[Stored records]

^^^^^^^^^^^^^^^^

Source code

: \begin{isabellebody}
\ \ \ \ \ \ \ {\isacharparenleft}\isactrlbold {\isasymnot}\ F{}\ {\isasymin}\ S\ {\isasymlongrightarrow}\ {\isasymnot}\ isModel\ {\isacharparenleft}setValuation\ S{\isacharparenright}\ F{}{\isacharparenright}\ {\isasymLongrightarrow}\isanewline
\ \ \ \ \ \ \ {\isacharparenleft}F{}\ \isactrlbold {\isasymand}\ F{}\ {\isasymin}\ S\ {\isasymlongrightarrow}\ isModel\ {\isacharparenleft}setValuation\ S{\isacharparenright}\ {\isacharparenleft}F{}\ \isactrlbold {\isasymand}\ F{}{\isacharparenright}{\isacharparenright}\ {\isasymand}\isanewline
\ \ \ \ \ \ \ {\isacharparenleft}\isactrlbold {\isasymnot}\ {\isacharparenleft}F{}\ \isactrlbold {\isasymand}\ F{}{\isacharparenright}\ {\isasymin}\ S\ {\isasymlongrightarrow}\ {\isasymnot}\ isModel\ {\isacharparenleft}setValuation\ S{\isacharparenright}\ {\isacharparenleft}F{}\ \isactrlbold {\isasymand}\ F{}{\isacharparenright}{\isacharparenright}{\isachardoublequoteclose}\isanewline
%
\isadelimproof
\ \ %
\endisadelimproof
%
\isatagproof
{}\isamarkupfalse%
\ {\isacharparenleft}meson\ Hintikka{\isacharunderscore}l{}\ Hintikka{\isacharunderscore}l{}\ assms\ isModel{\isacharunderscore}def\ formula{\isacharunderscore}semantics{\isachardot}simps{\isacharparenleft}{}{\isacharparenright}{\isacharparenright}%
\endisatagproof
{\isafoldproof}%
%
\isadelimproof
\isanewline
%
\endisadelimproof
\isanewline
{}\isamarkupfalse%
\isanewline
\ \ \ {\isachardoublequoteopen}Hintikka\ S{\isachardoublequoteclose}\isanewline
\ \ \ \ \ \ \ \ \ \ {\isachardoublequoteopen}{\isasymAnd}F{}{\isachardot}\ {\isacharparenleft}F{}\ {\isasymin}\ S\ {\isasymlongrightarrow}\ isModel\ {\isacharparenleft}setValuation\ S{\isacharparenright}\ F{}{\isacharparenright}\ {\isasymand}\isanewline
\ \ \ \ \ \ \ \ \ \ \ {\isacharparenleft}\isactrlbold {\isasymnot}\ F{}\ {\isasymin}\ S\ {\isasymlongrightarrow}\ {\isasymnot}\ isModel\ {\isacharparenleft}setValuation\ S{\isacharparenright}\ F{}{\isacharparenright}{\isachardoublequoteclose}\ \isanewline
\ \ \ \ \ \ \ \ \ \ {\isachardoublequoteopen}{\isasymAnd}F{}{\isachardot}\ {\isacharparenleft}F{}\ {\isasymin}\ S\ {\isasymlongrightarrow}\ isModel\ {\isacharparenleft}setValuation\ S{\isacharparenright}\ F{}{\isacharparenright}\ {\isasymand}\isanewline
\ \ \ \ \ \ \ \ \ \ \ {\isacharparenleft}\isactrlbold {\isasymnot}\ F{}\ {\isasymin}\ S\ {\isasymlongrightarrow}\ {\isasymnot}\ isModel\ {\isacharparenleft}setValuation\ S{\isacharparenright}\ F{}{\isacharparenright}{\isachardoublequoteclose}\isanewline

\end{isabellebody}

^^^^^^^^^^^^^^^^

■ **Work instruction**
Within the lines above, find those holding the word "Hintikka" and copy them.

■ **Finished exercise**
\ {\isacharparenleft}meson\ Hintikka{\isacharunderscore}l{}\ Hintikka{\isacharunderscore}l{}\ assms\ isModel{\isacharunderscore}def\ formula{\isacharunderscore}semantics{\isachardot}simps{\isacharparenleft}{}{\isacharparenright}{\isacharparenright}%
\ \ \ {\isachardoublequoteopen}Hintikka\ S{\isachardoublequoteclose}\isanewline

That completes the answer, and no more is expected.